DIRECTIONS: Print word for word the first line of the records below and every following line through the one containing "legacy cases). |"; print nothing else.

Plain-text document sources:
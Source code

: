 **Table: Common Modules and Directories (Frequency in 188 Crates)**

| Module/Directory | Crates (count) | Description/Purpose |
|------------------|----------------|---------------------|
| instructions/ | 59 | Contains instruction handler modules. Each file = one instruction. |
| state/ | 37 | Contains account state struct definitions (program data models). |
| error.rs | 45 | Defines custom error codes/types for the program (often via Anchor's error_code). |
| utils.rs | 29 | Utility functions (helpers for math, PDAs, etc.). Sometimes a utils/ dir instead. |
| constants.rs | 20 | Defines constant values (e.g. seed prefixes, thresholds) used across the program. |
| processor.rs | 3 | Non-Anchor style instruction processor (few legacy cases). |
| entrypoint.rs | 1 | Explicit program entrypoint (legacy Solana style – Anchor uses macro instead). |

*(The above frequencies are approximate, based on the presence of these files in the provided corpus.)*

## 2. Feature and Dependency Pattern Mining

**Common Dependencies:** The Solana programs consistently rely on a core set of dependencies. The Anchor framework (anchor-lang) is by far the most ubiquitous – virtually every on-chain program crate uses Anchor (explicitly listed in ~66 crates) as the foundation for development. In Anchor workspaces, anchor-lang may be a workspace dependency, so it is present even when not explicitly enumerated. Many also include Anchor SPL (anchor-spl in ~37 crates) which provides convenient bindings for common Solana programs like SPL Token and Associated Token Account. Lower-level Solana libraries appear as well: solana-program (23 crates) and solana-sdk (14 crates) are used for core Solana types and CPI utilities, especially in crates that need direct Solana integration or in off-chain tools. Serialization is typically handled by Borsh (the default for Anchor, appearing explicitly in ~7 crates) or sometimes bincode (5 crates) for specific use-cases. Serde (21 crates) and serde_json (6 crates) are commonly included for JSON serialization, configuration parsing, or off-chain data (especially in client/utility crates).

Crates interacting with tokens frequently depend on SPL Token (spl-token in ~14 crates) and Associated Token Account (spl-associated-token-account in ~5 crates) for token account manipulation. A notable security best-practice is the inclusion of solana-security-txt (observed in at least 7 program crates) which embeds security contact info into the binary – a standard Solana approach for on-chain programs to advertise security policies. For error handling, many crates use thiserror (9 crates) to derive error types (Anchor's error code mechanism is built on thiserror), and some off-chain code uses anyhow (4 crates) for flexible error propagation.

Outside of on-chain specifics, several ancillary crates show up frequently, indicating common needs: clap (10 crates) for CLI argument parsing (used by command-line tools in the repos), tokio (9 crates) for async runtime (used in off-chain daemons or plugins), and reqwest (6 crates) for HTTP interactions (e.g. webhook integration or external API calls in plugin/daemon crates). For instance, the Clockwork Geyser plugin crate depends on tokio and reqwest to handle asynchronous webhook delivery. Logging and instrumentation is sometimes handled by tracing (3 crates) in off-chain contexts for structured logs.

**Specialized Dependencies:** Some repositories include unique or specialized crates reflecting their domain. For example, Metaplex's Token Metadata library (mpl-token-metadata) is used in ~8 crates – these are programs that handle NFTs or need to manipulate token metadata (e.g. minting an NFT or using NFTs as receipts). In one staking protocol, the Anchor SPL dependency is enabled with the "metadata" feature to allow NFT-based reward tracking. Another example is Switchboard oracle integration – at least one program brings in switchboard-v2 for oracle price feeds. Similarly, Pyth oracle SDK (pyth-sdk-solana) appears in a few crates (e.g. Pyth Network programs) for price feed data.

ANSWER FOR THIS EXERCISE:
Source code

: **Table: Common Modules and Directories (Frequency in 188 Crates)**

| Module/Directory | Crates (count) | Description/Purpose |
|------------------|----------------|---------------------|
| instructions/ | 59 | Contains instruction handler modules. Each file = one instruction. |
| state/ | 37 | Contains account state struct definitions (program data models). |
| error.rs | 45 | Defines custom error codes/types for the program (often via Anchor's error_code). |
| utils.rs | 29 | Utility functions (helpers for math, PDAs, etc.). Sometimes a utils/ dir instead. |
| constants.rs | 20 | Defines constant values (e.g. seed prefixes, thresholds) used across the program. |
| processor.rs | 3 | Non-Anchor style instruction processor (few legacy cases). |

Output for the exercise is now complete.